# Attention à la mise à jour promotionnelle Parallels V16



## Dican (3 Juillet 2021)

J'ai reçu un mail de Parallels pour une mise à jour promotionnelle à 37,49 euros que j'ai suivie et payée (effectivement à CBA*Parallels Allemagne) ... MAIS je n'ai rien reçu en échange !
Impossible de les contacter et je suis toujours inscrit chez eux avec ma vielle licence périmée.
Pas de changement. Contact possible uniquement par TWITTER et FACEBOOK ...  que je n'ai pas ! et que je ne veux pas !
Quelqu'un a-t-il une adresse ou une idée ?
Pour l'instant c'est de l'escroquerie !


----------



## Aliboron (12 Juillet 2021)

Je ne sais pas qui est CBA. A priori, depuis la version 9 (en 2014) les renouvellements passent par Cleverbridge AG. Les coordonnées qu'on trouve sur leurs conditions générales sont :

cleverbridge AG, Gereonstr. 43-65, 50670 Cologne, Allemagne,
tél. : +49 221 - 222 45 – 0, téléc. : +49 221 - 222 45 – 19,
courrier électronique : cs@cleverbridge.com
Je reçois toujours une confirmation par mail après paiement...


----------



## Locke (12 Juillet 2021)

Dican a dit:


> Pour l'instant c'est de l'escroquerie !


Et tu as passé cette commande où, sur le lien du site officiel ? J'ai un gros doute, car officiellement... https://www.parallels.com/fr/products/desktop/buy/?upg ...et je n'ai jamais vu un tarif promotionnel sur le site.

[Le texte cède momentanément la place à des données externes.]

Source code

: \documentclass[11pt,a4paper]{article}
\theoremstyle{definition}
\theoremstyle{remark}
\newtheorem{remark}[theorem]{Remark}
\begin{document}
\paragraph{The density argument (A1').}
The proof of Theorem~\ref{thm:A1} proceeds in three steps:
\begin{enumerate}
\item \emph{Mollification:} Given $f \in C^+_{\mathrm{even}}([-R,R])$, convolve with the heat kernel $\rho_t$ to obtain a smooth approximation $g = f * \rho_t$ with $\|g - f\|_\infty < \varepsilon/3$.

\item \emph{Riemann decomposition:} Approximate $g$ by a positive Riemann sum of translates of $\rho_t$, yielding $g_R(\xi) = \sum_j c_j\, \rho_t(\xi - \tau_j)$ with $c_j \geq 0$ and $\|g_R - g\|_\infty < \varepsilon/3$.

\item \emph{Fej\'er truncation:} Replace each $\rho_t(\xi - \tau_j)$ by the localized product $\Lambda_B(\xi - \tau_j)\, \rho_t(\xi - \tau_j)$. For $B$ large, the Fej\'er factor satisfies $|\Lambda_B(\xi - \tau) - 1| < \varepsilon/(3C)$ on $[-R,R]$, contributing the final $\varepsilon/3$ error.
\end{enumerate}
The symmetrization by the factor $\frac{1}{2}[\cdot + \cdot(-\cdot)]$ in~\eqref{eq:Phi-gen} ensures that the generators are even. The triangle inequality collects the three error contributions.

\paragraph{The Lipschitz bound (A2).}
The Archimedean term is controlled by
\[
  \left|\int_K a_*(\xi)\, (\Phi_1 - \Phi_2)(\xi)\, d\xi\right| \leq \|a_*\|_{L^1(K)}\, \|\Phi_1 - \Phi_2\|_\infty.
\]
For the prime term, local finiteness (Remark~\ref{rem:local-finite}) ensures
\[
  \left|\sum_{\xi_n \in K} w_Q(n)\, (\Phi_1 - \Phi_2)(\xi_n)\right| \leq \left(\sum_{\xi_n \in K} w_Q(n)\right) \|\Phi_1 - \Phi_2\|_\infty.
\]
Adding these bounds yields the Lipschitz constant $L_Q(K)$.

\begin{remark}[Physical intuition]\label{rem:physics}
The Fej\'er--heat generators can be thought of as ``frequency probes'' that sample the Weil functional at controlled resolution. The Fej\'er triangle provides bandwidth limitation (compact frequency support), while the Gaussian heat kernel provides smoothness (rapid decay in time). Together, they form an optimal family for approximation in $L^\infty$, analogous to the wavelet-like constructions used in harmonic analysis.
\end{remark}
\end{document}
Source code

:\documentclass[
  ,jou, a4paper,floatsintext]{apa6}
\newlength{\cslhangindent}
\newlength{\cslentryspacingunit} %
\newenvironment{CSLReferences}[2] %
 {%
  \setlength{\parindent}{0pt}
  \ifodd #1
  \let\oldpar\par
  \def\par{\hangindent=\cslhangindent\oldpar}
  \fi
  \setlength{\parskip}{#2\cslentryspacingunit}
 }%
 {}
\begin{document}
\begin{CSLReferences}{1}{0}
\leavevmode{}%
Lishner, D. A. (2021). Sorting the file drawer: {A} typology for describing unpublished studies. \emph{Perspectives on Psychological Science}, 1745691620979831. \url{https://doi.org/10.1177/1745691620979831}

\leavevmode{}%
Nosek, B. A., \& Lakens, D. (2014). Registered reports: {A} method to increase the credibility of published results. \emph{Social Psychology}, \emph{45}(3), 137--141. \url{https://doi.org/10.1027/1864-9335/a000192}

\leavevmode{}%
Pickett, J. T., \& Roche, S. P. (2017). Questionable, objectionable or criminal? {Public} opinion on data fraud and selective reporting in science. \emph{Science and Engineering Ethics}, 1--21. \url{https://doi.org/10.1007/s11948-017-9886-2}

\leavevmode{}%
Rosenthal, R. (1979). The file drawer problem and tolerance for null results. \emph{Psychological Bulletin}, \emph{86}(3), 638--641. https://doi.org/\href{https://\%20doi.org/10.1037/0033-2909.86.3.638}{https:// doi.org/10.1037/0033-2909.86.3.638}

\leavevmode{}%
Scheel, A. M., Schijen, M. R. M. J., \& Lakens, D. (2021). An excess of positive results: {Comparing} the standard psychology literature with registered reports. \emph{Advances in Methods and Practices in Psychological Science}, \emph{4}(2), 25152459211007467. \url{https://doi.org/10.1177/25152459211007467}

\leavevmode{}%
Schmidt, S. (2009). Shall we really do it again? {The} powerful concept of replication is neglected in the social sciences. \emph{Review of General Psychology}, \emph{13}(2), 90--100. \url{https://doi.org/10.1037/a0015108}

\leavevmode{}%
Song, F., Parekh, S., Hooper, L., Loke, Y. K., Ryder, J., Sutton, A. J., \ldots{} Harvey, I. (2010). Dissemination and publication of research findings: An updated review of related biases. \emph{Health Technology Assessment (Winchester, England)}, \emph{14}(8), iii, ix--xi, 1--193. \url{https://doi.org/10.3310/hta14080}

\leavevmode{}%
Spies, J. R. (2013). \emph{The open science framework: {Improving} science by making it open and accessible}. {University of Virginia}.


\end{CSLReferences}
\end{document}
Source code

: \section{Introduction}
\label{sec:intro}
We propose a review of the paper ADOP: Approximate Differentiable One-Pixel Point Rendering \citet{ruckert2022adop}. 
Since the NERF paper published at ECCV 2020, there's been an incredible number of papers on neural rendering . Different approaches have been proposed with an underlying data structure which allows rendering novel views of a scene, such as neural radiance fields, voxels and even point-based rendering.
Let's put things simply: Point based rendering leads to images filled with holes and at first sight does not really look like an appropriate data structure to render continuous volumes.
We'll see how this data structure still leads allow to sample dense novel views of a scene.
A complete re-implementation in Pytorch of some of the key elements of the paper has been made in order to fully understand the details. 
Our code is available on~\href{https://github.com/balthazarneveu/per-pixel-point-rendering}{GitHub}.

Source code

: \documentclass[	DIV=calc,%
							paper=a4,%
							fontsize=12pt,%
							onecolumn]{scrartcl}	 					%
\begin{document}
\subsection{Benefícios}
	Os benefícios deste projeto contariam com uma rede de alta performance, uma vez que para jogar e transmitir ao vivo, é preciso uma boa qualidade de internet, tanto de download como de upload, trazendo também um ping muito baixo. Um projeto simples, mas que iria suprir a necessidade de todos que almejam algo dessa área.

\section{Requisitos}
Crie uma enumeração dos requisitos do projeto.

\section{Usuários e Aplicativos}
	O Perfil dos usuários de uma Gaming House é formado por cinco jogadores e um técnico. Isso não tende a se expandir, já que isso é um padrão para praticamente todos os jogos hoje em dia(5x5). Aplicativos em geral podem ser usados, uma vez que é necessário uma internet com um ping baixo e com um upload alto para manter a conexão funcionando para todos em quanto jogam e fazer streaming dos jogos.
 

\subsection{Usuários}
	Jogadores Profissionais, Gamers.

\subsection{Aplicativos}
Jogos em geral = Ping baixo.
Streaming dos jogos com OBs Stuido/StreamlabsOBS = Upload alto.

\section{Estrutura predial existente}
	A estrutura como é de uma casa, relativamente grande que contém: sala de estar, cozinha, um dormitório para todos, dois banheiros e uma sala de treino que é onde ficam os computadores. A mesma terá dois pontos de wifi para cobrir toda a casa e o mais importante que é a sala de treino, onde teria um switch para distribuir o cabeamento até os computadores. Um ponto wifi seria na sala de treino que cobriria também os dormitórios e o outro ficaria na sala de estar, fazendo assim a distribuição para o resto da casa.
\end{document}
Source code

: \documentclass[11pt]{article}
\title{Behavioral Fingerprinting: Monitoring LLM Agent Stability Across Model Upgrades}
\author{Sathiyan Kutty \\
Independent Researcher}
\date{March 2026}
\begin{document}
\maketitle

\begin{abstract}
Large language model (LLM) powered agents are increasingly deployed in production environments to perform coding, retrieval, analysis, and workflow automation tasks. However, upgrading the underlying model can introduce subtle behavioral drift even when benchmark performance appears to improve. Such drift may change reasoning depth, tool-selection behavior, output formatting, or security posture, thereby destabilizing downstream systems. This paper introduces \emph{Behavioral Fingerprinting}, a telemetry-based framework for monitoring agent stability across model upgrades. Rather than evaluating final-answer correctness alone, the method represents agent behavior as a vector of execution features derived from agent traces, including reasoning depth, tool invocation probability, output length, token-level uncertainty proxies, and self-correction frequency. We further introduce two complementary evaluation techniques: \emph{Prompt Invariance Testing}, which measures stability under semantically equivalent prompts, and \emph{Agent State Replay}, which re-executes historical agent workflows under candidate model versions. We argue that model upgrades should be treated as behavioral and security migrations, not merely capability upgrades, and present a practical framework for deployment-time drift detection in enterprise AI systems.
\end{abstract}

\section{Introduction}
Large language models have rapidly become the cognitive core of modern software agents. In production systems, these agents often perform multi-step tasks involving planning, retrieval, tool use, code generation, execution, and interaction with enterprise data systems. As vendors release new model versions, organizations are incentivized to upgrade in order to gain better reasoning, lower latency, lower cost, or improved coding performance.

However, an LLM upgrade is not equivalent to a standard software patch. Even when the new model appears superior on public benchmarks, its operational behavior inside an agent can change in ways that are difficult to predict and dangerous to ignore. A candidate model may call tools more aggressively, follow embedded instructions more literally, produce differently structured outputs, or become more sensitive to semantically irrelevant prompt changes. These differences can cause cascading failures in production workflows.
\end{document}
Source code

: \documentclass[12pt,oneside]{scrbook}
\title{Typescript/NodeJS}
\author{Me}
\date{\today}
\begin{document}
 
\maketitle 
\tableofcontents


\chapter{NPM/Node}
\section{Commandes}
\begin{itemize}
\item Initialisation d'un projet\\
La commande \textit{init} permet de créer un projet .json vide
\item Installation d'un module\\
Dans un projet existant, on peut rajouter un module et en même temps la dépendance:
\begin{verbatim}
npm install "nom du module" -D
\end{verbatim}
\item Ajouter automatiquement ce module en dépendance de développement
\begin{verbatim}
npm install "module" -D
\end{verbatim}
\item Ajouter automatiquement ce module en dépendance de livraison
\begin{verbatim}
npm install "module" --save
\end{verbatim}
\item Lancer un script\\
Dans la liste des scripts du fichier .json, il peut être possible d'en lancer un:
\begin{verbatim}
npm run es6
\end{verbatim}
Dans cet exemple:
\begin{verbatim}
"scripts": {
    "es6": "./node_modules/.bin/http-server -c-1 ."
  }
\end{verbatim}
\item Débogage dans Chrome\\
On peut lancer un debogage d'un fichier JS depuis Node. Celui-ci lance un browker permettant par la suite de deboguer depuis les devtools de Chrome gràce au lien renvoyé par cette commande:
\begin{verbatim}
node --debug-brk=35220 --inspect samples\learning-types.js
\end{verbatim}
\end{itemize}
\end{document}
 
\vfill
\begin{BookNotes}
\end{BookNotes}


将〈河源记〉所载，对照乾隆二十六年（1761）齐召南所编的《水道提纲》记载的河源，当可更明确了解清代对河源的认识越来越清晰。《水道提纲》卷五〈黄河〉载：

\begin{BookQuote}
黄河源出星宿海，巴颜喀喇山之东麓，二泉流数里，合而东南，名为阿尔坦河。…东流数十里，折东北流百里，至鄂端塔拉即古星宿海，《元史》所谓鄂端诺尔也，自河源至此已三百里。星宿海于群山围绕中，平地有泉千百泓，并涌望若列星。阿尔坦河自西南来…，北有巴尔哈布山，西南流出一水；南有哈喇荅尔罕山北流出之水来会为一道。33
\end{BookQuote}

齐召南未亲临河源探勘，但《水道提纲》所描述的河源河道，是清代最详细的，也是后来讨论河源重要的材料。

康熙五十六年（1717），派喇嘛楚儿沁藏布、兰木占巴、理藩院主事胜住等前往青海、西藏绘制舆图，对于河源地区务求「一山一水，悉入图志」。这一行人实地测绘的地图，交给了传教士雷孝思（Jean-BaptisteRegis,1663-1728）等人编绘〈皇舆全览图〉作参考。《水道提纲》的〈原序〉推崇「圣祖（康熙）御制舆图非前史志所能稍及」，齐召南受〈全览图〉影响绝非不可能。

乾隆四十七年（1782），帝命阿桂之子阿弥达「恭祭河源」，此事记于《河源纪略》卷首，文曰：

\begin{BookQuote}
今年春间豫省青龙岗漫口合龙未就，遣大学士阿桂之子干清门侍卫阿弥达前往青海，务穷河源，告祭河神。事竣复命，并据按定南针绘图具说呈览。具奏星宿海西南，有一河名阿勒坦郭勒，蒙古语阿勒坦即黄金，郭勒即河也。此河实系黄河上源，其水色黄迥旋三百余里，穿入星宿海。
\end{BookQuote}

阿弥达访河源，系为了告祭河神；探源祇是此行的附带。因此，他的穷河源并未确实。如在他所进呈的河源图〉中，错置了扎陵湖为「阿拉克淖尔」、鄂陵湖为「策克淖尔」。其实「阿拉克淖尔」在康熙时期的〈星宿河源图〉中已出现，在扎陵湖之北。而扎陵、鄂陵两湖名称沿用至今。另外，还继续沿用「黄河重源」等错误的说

Tu es sûr que ton email promotionnel provient de chez l'éditeur ?


----------



## chafpa (12 Juillet 2021)

J'ai bien reçu plusieurs émails promotionnel à -25% du tarif de leur site (49,99 €) provenant de cette adresse :

- From: "Parallels, Inc." <announce@parallels-universe.com>

Je n'ai pas donné suite car la version 15 tourne parfaitement chez moi avec Big Sur.

PS : Promo anniversaire à 37,49 €


----------



## Locke (12 Juillet 2021)

chafpa a dit:


> J'ai bien reçu plusieurs émails promotionnel à -25% du tarif de leur site (49,99 €) provenant de cette adresse :


Eh bien, je suis content que ça existe et j'espère que c'est la même chose pour notre ami Dican.


----------



## Romuald (12 Juillet 2021)

Ça ne sent pas très bon : http://chargesure.com/c/cba-parallels-cleverbridge-deu-deu


----------



## Locke (12 Juillet 2021)

Romuald a dit:


> Ça ne sent pas très bon : http://chargesure.com/c/cba-parallels-cleverbridge-deu-deu


Ah oui, il y a potentiellement une embrouille.


----------



## chafpa (12 Juillet 2021)

Romuald a dit:


> Ça ne sent pas très bon : http://chargesure.com/c/cba-parallels-cleverbridge-deu-deu


Arnaque quand tu nous tiens !


----------



## Aliboron (13 Juillet 2021)

Je viens de vérifier sur mon relevé de carte bancaire de l'été dernier, c'est bien CBA*PARALLELS qui s'affiche lors de l'achat d'une version de Parallels Desktop (en l'occurrence la version 16) :





En conséquence, @Dican, tu devrais pouvoir les contacter à partir des coordonnées que j'ai indiquées précédemment. On peut d'ailleurs y ajouter le lien vers *le service client cleverbridge* qui est donné sur le courriel de confirmation. Par ailleurs, si tu te connectes à *ton compte* chez Parallels, tu retrouveras la liste de toutes tes licences (et les clés de licence correspondantes)...


----------



## Locke (13 Juillet 2021)

Aliboron a dit:


> Par ailleurs, si tu te connectes à *ton compte* chez Parallels, tu retrouveras la liste de toutes tes licences (et les clés de licence correspondantes)...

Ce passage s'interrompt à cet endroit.